Dataset entries:
-- -- --
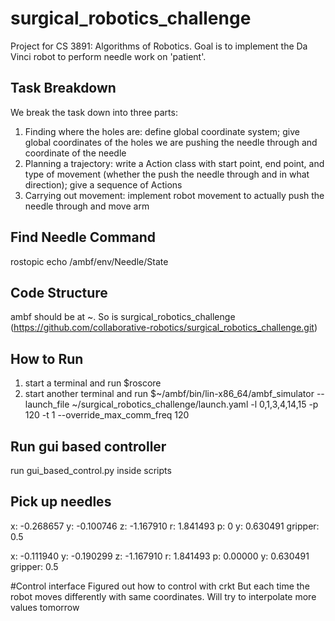# surgical_robotics_challenge

Project for CS 3891: Algorithms of Robotics. Goal is to implement the Da Vinci robot to perform needle work on 'patient'.

## Task Breakdown

We break the task down into three parts:
1) Finding where the holes are: define global coordinate system; give global coordinates of the holes we are pushing the needle through and coordinate of the needle
2) Planning a trajectory: write a Action class with start point, end point, and type of movement (whether the push the needle through and in what direction); give a sequence of Actions
3) Carrying out movement: implement robot movement to actually push the needle through and move arm
 
## Find Needle Command
rostopic echo /ambf/env/Needle/State

## Code Structure

ambf should be at ~. So is surgical_robotics_challenge (https://github.com/collaborative-robotics/surgical_robotics_challenge.git)

## How to Run

1) start a terminal and run $roscore
2) start another terminal and run $~/ambf/bin/lin-x86_64/ambf_simulator --launch_file ~/surgical_robotics_challenge/launch.yaml -l 0,1,3,4,14,15 -p 120 -t 1 --override_max_comm_freq 120

## Run gui based controller
run gui_based_control.py inside scripts 

## Pick up needles
x: -0.268657
y: -0.100746
z: -1.167910
r: 1.841493
p: 0
y: 0.630491
gripper: 0.5

x: -0.111940
y: -0.190299
z: -1.167910
r: 1.841493
p: 0.00000
y: 0.630491
gripper: 0.5

#Control interface
Figured out how to control with crkt 
But each time the robot moves differently with same coordinates.
Will try to interpolate more values tomorrow
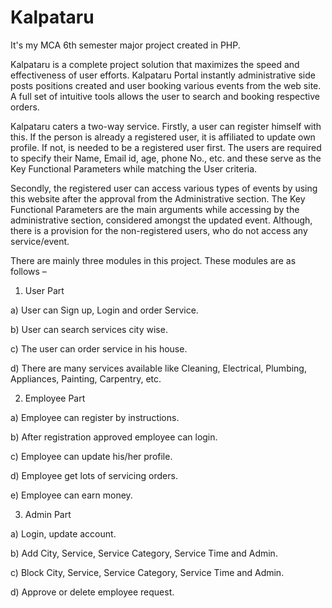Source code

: # Kalpataru
It's my MCA 6th semester major project created in PHP.

Kalpataru is a complete project solution that maximizes the speed and effectiveness of user efforts. Kalpataru Portal instantly administrative side posts positions created and user booking various events from the web site. A full set of intuitive tools allows the user to search and booking respective orders.

Kalpataru caters a two-way service. Firstly, a user can register himself with this. If the person is already a registered user, it is affiliated to update own profile. If not, is needed to be a registered user first. The users are required to specify their Name, Email id, age, phone No., etc. and these serve as the Key Functional Parameters while matching the User criteria.

Secondly, the registered user can access various types of events by using this website after the approval from the Administrative section. The Key Functional Parameters are the main arguments while accessing by the administrative section, considered amongst the updated event. Although, there is a provision for the non-registered users, who do not access any service/event. 

There are mainly three modules in this project. These modules are as follows –

1. User Part

a) User can Sign up, Login and order Service.

b) User can search services city wise.

c)    The user can order service in his house.

d) There are many services available like Cleaning, Electrical, Plumbing, Appliances, Painting, Carpentry, etc.


2. Employee Part

a) Employee can register by instructions.

b) After registration approved employee can login.

c) Employee can update his/her profile.

d) Employee get lots of servicing orders.

e) Employee can earn money.


3. Admin Part

a) Login, update account.

b) Add City, Service, Service Category, Service Time and Admin.

c) Block City, Service, Service Category, Service Time and Admin.

d) Approve or delete employee request.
-- -- --
### Activity
Return all of the lines above without alteration, minus the pictures.

### Exercise output
# surgical_robotics_challenge

Project for CS 3891: Algorithms of Robotics. Goal is to implement the Da Vinci robot to perform needle work on 'patient'.

## Task Breakdown

We break the task down into three parts:
1) Finding where the holes are: define global coordinate system; give global coordinates of the holes we are pushing the needle through and coordinate of the needle
2) Planning a trajectory: write a Action class with start point, end point, and type of movement (whether the push the needle through and in what direction); give a sequence of Actions
3) Carrying out movement: implement robot movement to actually push the needle through and move arm
 
## Find Needle Command
rostopic echo /ambf/env/Needle/State

## Code Structure

ambf should be at ~. So is surgical_robotics_challenge (https://github.com/collaborative-robotics/surgical_robotics_challenge.git)

## How to Run

1) start a terminal and run $roscore
2) start another terminal and run $~/ambf/bin/lin-x86_64/ambf_simulator --launch_file ~/surgical_robotics_challenge/launch.yaml -l 0,1,3,4,14,15 -p 120 -t 1 --override_max_comm_freq 120

## Run gui based controller
run gui_based_control.py inside scripts 

## Pick up needles
x: -0.268657
y: -0.100746
z: -1.167910
r: 1.841493
p: 0
y: 0.630491
gripper: 0.5

x: -0.111940
y: -0.190299
z: -1.167910
r: 1.841493
p: 0.00000
y: 0.630491
gripper: 0.5

#Control interface
Figured out how to control with crkt 
But each time the robot moves differently with same coordinates.
Will try to interpolate more values tomorrow
Source code

: # Kalpataru
It's my MCA 6th semester major project created in PHP.

Kalpataru is a complete project solution that maximizes the speed and effectiveness of user efforts. Kalpataru Portal instantly administrative side posts positions created and user booking various events from the web site. A full set of intuitive tools allows the user to search and booking respective orders.

Kalpataru caters a two-way service. Firstly, a user can register himself with this. If the person is already a registered user, it is affiliated to update own profile. If not, is needed to be a registered user first. The users are required to specify their Name, Email id, age, phone No., etc. and these serve as the Key Functional Parameters while matching the User criteria.

Secondly, the registered user can access various types of events by using this website after the approval from the Administrative section. The Key Functional Parameters are the main arguments while accessing by the administrative section, considered amongst the updated event. Although, there is a provision for the non-registered users, who do not access any service/event. 

There are mainly three modules in this project. These modules are as follows –

1. User Part

a) User can Sign up, Login and order Service.

b) User can search services city wise.

c)    The user can order service in his house.

d) There are many services available like Cleaning, Electrical, Plumbing, Appliances, Painting, Carpentry, etc.


2. Employee Part

a) Employee can register by instructions.

b) After registration approved employee can login.

c) Employee can update his/her profile.

d) Employee get lots of servicing orders.

e) Employee can earn money.


3. Admin Part

a) Login, update account.

b) Add City, Service, Service Category, Service Time and Admin.

c) Block City, Service, Service Category, Service Time and Admin.

d) Approve or delete employee request.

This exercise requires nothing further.